--- WHAT IS EXPECTED ---
Output the data below line for line, exactly, up to and including the line where "Dieses Dokument soll" appears.

--- RECORDS PROVIDED ---
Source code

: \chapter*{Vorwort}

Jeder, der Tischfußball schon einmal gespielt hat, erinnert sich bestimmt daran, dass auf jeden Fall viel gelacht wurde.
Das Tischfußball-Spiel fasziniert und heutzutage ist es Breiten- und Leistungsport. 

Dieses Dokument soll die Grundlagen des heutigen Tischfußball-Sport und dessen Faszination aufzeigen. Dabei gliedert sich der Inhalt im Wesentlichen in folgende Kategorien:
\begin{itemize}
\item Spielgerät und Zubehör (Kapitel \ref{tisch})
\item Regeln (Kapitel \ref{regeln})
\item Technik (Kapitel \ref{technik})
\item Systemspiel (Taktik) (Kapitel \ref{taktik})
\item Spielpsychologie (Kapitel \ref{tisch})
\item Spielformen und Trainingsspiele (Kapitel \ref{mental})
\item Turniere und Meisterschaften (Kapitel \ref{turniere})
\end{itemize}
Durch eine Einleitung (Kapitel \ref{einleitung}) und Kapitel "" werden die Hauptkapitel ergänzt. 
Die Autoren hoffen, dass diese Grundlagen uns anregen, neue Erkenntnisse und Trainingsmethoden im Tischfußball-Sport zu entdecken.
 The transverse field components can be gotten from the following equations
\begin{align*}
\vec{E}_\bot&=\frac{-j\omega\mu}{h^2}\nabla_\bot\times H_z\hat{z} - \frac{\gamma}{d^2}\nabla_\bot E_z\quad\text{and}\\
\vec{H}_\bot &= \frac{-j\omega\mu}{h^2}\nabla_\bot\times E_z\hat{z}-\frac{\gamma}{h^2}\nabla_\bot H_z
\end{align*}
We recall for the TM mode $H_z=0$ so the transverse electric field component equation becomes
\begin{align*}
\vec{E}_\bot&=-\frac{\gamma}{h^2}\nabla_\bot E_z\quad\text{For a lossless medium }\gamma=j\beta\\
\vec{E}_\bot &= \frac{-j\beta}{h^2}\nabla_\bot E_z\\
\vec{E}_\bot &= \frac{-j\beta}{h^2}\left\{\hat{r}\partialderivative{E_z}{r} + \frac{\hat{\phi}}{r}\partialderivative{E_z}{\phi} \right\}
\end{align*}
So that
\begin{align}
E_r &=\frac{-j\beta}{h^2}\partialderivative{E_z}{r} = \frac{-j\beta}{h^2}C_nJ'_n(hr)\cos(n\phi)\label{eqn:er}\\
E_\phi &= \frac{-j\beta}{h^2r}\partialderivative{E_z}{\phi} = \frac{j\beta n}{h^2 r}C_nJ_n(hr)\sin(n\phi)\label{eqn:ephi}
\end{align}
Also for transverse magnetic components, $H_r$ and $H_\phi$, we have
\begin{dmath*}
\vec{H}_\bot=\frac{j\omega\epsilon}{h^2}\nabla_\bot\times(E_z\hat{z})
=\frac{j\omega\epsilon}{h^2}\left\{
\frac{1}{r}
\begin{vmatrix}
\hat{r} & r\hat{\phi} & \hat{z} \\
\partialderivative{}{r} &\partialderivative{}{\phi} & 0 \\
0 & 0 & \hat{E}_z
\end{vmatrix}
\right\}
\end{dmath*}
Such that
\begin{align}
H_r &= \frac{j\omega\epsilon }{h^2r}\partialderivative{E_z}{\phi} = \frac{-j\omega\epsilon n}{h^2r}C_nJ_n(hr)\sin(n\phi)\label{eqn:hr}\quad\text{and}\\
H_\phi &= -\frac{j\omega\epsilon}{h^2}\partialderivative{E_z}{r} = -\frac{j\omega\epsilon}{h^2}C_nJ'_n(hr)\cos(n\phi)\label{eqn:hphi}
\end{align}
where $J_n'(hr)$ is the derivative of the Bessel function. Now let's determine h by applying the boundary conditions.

--- RESULT FOR THIS TASK ---
Source code

: \chapter*{Vorwort}

Jeder, der Tischfußball schon einmal gespielt hat, erinnert sich bestimmt daran, dass auf jeden Fall viel gelacht wurde.
Das Tischfußball-Spiel fasziniert und heutzutage ist es Breiten- und Leistungsport. 

Dieses Dokument soll die Grundlagen des heutigen Tischfußball-Sport und dessen Faszination aufzeigen. Dabei gliedert sich der Inhalt im Wesentlichen in folgende Kategorien:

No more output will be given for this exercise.